BRIEF:
The answer must be an exact transcription of the lines below from the first through the one containing "For a Radon", with the pictures left out; please add nothing else.

RECORDED DATA:

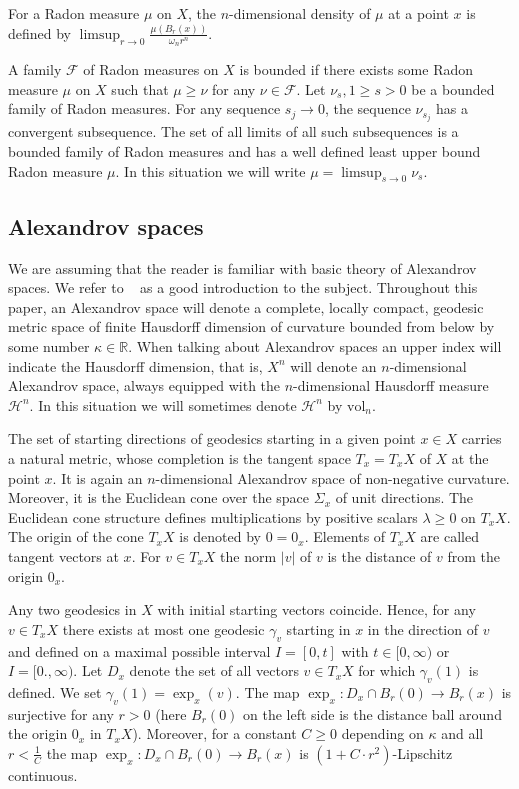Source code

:\documentclass[12pt,leqno]{amsart}
\numberwithin{equation}{section}
\theoremstyle{definition}
\theoremstyle{remark}
\newcommand{\vol}{\mathrm{vol}}
\newcommand{\R}{\mathbb{R}}
\begin{document}
For a Radon measure $\mu$ on $X$, the $n$-dimensional density of $\mu$ at a point $x$ is defined by  $\limsup _{r\to 0} \frac {\mu (B_r(x))} {\omega _n r^n}$.

 A family   $\mathcal F$ of Radon measures on $X$ is bounded if there exists some Radon measure $\mu$ on $X$ such that $\mu \geq \nu $ for any $\nu \in \mathcal F$.  Let $\nu _s, 1\geq s >0$ be a bounded family of Radon measures. For any sequence $s_j\to 0$, the sequence $\nu _{s_j}$ has a convergent
subsequence. The set of all limits of all such subsequences is a bounded family of Radon measures and has a well defined least upper bound Radon measure $\mu$. In  this situation we will write $\mu =\limsup _{s\to 0} \nu _s$.   



\subsection{Alexandrov spaces} \label{subsec:Alex}
We are assuming that the reader is familiar with basic theory of Alexandrov spaces. We refer to ~\cite{BGP} as a good introduction to the subject. 
Throughout this paper, an Alexandrov space will denote a complete, locally compact, geodesic metric space of finite Hausdorff dimension of curvature bounded from below by some 
number $\kappa \in \R$. 
When talking about Alexandrov spaces an upper index will indicate the Hausdorff dimension, that is, $X^n$ will denote an $n$-dimensional Alexandrov space, always equipped with the $n$-dimensional Hausdorff measure $\mathcal H^n$. In this situation we will sometimes denote
 $\mathcal H^n$ by $\vol_n$.

The set of starting directions of geodesics starting in a given point $x\in X$ carries a natural metric, whose completion is the tangent space $T_x=T_xX$
of $X$ at the point $x$.  It is again an $n$-dimensional Alexandrov space of non-negative curvature. Moreover, it is the Euclidean cone
over the space $\Sigma _x$ of unit directions. The Euclidean cone structure defines multiplications by positive scalars $\lambda \geq 0$ on $T_xX$. The origin
of the cone $T_xX$ is denoted by $0=0_x$. Elements of $T_xX$ are called tangent vectors at $x$. For $v\in T_xX$ the norm $|v|$ of $v$ is the distance of $v$ from the origin $0_x$. 




Any two geodesics in $X$ with initial starting vectors coincide. Hence,
for any $v\in T_xX$ there exists at most one geodesic $\gamma _v$  starting in $x$ in the direction of $v$ and defined on a maximal possible interval $I =[0,t]$ with $t\in [0, \infty )$ 
or $I=[0.,\infty)$.  Let $D_x$ denote the set of all vectors $v\in T_xX$ for which $\gamma _v(1)$ is defined.
We set $\gamma _v (1)=\exp_x (v)$. The map $\exp_x :D_x \cap B_r(0) \to B_r(x)$ is surjective for any $r>0$ (here $B_r(0)$ on the left side is the distance ball around the origin $0_x$ in $T_xX$). Moreover, for a constant $C\geq 0$ depending on $\kappa$ and all $r< \frac 1 C$ the map $\exp_x :D_x \cap B_r(0) \to B_r(x)$ is  $(1+ C \cdot  r^2)$-Lipschitz continuous.
\end{document}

RESPONSE TO THE TASK:
Source code

:\documentclass[12pt,leqno]{amsart}
\numberwithin{equation}{section}
\theoremstyle{definition}
\theoremstyle{remark}
\newcommand{\vol}{\mathrm{vol}}
\newcommand{\R}{\mathbb{R}}
\begin{document}
For a Radon measure $\mu$ on $X$, the $n$-dimensional density of $\mu$ at a point $x$ is defined by  $\limsup _{r\to 0} \frac {\mu (B_r(x))} {\omega _n r^n}$.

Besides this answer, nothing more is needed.